[WHAT TO WORK ON]
What comes back must be the data itself, retyped exactly.

[SUPPLIED MATERIAL]
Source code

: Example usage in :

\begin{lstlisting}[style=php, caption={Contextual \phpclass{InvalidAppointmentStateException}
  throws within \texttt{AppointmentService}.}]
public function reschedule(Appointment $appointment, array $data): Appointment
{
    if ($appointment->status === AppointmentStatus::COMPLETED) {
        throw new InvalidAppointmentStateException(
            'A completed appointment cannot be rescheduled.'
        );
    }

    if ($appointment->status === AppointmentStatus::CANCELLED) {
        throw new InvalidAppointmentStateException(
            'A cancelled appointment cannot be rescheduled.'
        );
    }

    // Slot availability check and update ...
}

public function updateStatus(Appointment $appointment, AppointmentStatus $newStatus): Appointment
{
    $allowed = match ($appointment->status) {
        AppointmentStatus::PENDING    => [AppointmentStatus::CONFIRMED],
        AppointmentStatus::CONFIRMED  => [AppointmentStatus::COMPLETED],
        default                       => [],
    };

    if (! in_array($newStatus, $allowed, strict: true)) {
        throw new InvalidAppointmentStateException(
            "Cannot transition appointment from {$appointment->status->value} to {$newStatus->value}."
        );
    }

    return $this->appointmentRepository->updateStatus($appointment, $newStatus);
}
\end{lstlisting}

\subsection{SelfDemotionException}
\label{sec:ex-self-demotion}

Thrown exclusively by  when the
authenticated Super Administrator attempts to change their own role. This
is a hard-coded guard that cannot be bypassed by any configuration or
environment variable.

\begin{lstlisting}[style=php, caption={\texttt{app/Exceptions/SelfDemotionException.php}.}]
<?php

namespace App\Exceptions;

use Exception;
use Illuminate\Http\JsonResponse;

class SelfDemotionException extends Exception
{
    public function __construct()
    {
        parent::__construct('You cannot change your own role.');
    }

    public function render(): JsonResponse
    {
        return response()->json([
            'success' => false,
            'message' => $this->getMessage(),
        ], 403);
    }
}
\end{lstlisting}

[EXERCISE OUTPUT]
Source code

: Example usage in :

\begin{lstlisting}[style=php, caption={Contextual \phpclass{InvalidAppointmentStateException}
  throws within \texttt{AppointmentService}.}]
public function reschedule(Appointment $appointment, array $data): Appointment
{
    if ($appointment->status === AppointmentStatus::COMPLETED) {
        throw new InvalidAppointmentStateException(
            'A completed appointment cannot be rescheduled.'
        );
    }

    if ($appointment->status === AppointmentStatus::CANCELLED) {
        throw new InvalidAppointmentStateException(
            'A cancelled appointment cannot be rescheduled.'
        );
    }

    // Slot availability check and update ...
}

public function updateStatus(Appointment $appointment, AppointmentStatus $newStatus): Appointment
{
    $allowed = match ($appointment->status) {
        AppointmentStatus::PENDING    => [AppointmentStatus::CONFIRMED],
        AppointmentStatus::CONFIRMED  => [AppointmentStatus::COMPLETED],
        default                       => [],
    };

    if (! in_array($newStatus, $allowed, strict: true)) {
        throw new InvalidAppointmentStateException(
            "Cannot transition appointment from {$appointment->status->value} to {$newStatus->value}."
        );
    }

    return $this->appointmentRepository->updateStatus($appointment, $newStatus);
}
\end{lstlisting}

\subsection{SelfDemotionException}
\label{sec:ex-self-demotion}

Thrown exclusively by  when the
authenticated Super Administrator attempts to change their own role. This
is a hard-coded guard that cannot be bypassed by any configuration or
environment variable.

\begin{lstlisting}[style=php, caption={\texttt{app/Exceptions/SelfDemotionException.php}.}]
<?php

namespace App\Exceptions;

use Exception;
use Illuminate\Http\JsonResponse;

class SelfDemotionException extends Exception
{
    public function __construct()
    {
        parent::__construct('You cannot change your own role.');
    }

    public function render(): JsonResponse
    {
        return response()->json([
            'success' => false,
            'message' => $this->getMessage(),
        ], 403);
    }
}
\end{lstlisting}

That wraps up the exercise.